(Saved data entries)

· · ·

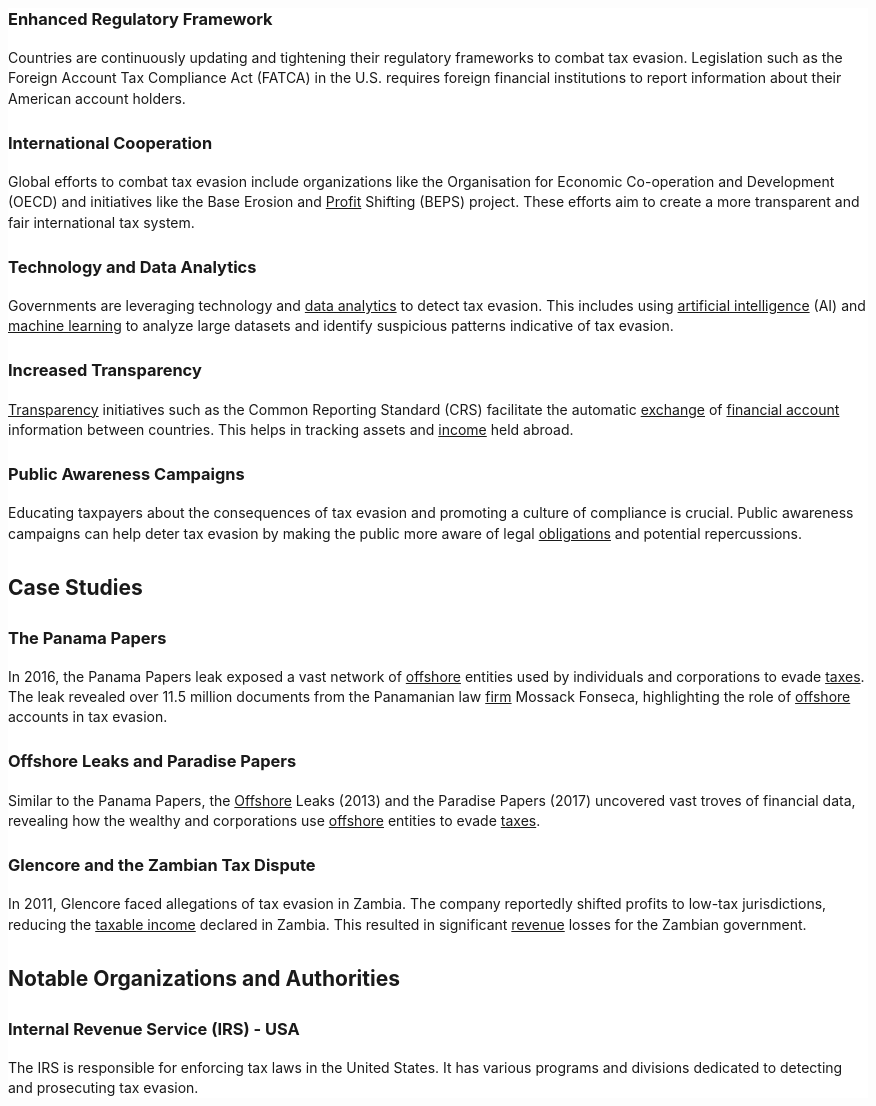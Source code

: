 ### Enhanced Regulatory Framework
Countries are continuously updating and tightening their regulatory frameworks to combat tax evasion. Legislation such as the Foreign Account Tax Compliance Act (FATCA) in the U.S. requires foreign financial institutions to report information about their American account holders.

### International Cooperation
Global efforts to combat tax evasion include organizations like the Organisation for Economic Co-operation and Development (OECD) and initiatives like the Base Erosion and [Profit](../p/profit.md) Shifting (BEPS) project. These efforts aim to create a more transparent and fair international tax system.

### Technology and Data Analytics
Governments are leveraging technology and [data analytics](../d/data_analytics.md) to detect tax evasion. This includes using [artificial intelligence](../a/artificial_intelligence_in_trading.md) (AI) and [machine learning](../m/machine_learning.md) to analyze large datasets and identify suspicious patterns indicative of tax evasion.

### Increased Transparency
[Transparency](../t/transparency.md) initiatives such as the Common Reporting Standard (CRS) facilitate the automatic [exchange](../e/exchange.md) of [financial account](../f/financial_account.md) information between countries. This helps in tracking assets and [income](../i/income.md) held abroad.

### Public Awareness Campaigns
Educating taxpayers about the consequences of tax evasion and promoting a culture of compliance is crucial. Public awareness campaigns can help deter tax evasion by making the public more aware of legal [obligations](../o/obligation.md) and potential repercussions.

## Case Studies

### The Panama Papers
In 2016, the Panama Papers leak exposed a vast network of [offshore](../o/offshore.md) entities used by individuals and corporations to evade [taxes](../t/taxes.md). The leak revealed over 11.5 million documents from the Panamanian law [firm](../f/firm.md) Mossack Fonseca, highlighting the role of [offshore](../o/offshore.md) accounts in tax evasion.

### Offshore Leaks and Paradise Papers
Similar to the Panama Papers, the [Offshore](../o/offshore.md) Leaks (2013) and the Paradise Papers (2017) uncovered vast troves of financial data, revealing how the wealthy and corporations use [offshore](../o/offshore.md) entities to evade [taxes](../t/taxes.md).

### Glencore and the Zambian Tax Dispute
In 2011, Glencore faced allegations of tax evasion in Zambia. The company reportedly shifted profits to low-tax jurisdictions, reducing the [taxable income](../t/taxable_income.md) declared in Zambia. This resulted in significant [revenue](../r/revenue.md) losses for the Zambian government.

## Notable Organizations and Authorities

### Internal Revenue Service (IRS) - USA
The IRS is responsible for enforcing tax laws in the United States. It has various programs and divisions dedicated to detecting and prosecuting tax evasion.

· · ·

> [DIRECTIONS FOR THIS TASK]: As you read the records above, find each line that contains "information" and copy it.

> [SOLUTION TO THIS PROBLEM]:
Countries are continuously updating and tightening their regulatory frameworks to combat tax evasion. Legislation such as the Foreign Account Tax Compliance Act (FATCA) in the U.S. requires foreign financial institutions to report information about their American account holders.
[Transparency](../t/transparency.md) initiatives such as the Common Reporting Standard (CRS) facilitate the automatic [exchange](../e/exchange.md) of [financial account](../f/financial_account.md) information between countries. This helps in tracking assets and [income](../i/income.md) held abroad.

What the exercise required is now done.